Two Technical Committee Honorable Mentions went to Bruce Zahn, LSI Corporation, for "A Utility for Leakage Power Recovery within PrimeTime-SI," and to Philip Watson, ARM, Ltd., and Tom Fairbairn, Synopsys, Inc., for "DC Graphical: The Promise and the Reality."

"As with previous years, the 10th anniversary of SNUG Boston provided engineers with technical depth and a unique opportunity to interact with other technologists," said Al Czamara, vice president of Hardware Engineering, LOA Technology and SNUG Boston technical chair. "The broad exposure and technical focus SNUG provides to a range of hot topics in the industry has helped make it a premier event for engineers who take on challenging semiconductor design and verification, and manufacturing issues on a daily basis."

Aart de Geus, chairman and chief executive officer at Synopsys, addressed conference attendees with a keynote that reviewed advances in electronic products, chip design and technology requirements during the past 10 years, since SNUG was inaugurated.
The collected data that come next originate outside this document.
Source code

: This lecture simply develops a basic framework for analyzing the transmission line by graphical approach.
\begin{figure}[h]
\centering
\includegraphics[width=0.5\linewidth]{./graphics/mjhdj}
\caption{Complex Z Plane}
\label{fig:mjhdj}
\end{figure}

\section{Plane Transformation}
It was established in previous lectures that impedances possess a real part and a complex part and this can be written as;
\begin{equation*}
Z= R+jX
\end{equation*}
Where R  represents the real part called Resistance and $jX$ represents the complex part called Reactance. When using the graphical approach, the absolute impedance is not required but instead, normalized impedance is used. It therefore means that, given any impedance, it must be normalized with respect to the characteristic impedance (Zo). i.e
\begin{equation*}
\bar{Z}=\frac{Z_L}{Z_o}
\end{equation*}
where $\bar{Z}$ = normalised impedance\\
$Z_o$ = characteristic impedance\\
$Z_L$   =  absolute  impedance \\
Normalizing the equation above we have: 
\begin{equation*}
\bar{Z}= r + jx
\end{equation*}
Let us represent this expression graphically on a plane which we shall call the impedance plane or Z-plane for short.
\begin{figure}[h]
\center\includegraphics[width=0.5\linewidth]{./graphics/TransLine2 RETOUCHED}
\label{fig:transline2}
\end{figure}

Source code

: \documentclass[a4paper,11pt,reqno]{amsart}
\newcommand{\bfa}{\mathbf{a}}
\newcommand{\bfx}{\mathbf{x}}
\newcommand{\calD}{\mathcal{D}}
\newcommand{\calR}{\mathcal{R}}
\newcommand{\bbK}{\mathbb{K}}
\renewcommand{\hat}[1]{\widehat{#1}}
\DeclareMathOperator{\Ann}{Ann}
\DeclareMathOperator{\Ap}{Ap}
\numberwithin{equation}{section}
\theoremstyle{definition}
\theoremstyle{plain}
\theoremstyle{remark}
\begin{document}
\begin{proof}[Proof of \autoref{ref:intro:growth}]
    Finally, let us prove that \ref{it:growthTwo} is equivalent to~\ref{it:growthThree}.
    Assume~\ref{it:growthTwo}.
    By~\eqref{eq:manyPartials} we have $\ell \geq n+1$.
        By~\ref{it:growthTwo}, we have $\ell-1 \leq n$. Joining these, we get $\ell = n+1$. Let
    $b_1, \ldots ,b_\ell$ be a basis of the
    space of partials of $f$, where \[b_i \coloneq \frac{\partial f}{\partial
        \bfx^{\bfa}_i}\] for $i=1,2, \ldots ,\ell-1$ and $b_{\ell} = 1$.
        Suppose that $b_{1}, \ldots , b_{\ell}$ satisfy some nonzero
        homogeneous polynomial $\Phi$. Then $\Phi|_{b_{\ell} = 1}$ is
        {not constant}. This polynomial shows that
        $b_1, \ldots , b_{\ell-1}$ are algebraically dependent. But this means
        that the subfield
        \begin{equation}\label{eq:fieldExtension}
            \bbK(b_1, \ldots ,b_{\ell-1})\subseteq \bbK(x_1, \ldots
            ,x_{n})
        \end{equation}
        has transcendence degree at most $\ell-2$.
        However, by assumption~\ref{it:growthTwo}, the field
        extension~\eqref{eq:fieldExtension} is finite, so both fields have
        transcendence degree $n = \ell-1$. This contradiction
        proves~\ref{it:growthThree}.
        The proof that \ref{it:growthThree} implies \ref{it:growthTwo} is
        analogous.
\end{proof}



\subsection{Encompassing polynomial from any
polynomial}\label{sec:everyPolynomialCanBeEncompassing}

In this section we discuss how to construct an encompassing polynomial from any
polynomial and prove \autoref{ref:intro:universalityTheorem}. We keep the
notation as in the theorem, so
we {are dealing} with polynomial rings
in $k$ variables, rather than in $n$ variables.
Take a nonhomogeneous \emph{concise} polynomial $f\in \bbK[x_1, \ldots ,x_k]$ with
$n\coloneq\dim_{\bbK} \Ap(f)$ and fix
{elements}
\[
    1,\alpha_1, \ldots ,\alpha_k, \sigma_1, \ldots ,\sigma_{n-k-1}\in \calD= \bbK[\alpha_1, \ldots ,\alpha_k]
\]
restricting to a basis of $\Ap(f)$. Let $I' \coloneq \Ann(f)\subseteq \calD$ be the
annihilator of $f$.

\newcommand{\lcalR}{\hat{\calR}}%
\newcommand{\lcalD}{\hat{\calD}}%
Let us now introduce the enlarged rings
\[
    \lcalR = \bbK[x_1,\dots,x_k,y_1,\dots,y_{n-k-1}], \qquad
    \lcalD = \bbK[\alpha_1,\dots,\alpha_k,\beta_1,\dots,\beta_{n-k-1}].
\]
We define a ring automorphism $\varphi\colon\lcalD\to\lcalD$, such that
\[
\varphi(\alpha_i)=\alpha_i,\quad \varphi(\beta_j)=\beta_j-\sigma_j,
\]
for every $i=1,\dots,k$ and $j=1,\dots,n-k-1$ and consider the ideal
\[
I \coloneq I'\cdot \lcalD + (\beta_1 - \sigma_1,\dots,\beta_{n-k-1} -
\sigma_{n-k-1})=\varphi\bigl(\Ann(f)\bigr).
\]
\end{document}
He also discussed current designer issues such as power, design size and productivity, and how they must be addressed by considering the physics from below and the system level issues from above.

"SNUG's best paper winners demonstrate the depth of ingenuity and expertise required to address today's engineering challenges," said Aart de Geus, chairman and CEO of Synopsys. "A highlight of the conference is the opportunity for attendees to share technological challenges and solutions with their peers as well as with Synopsys executives and engineers. This spirit of learning is a key element of all SNUG conferences, and we appreciate the many engineers who come to share their insights with the broader design community."

SNUG Boston Sponsors included: Platinum Sponsors ARM, Common Platform (Chartered Semiconductor Manufacturing, IBM and Samsung) and TSMC; and Gold Sponsors Hewlett-Packard, Sun Microsystems and Virage Logic. The two-day SNUG Boston conference featured a technical program with 46 presentations that focused on all areas of design including synthesis, verification, low-power design, physical design/sign off, analog/mixed-signal design, custom design, test and rapid prototyping tools. This year's program featured 27 user papers, 13 Synopsys technical tutorials, two presentations, two vision sessions and two panels. These presentations focused on the challenges that engineers face as they design complex systems for a wide array of applications.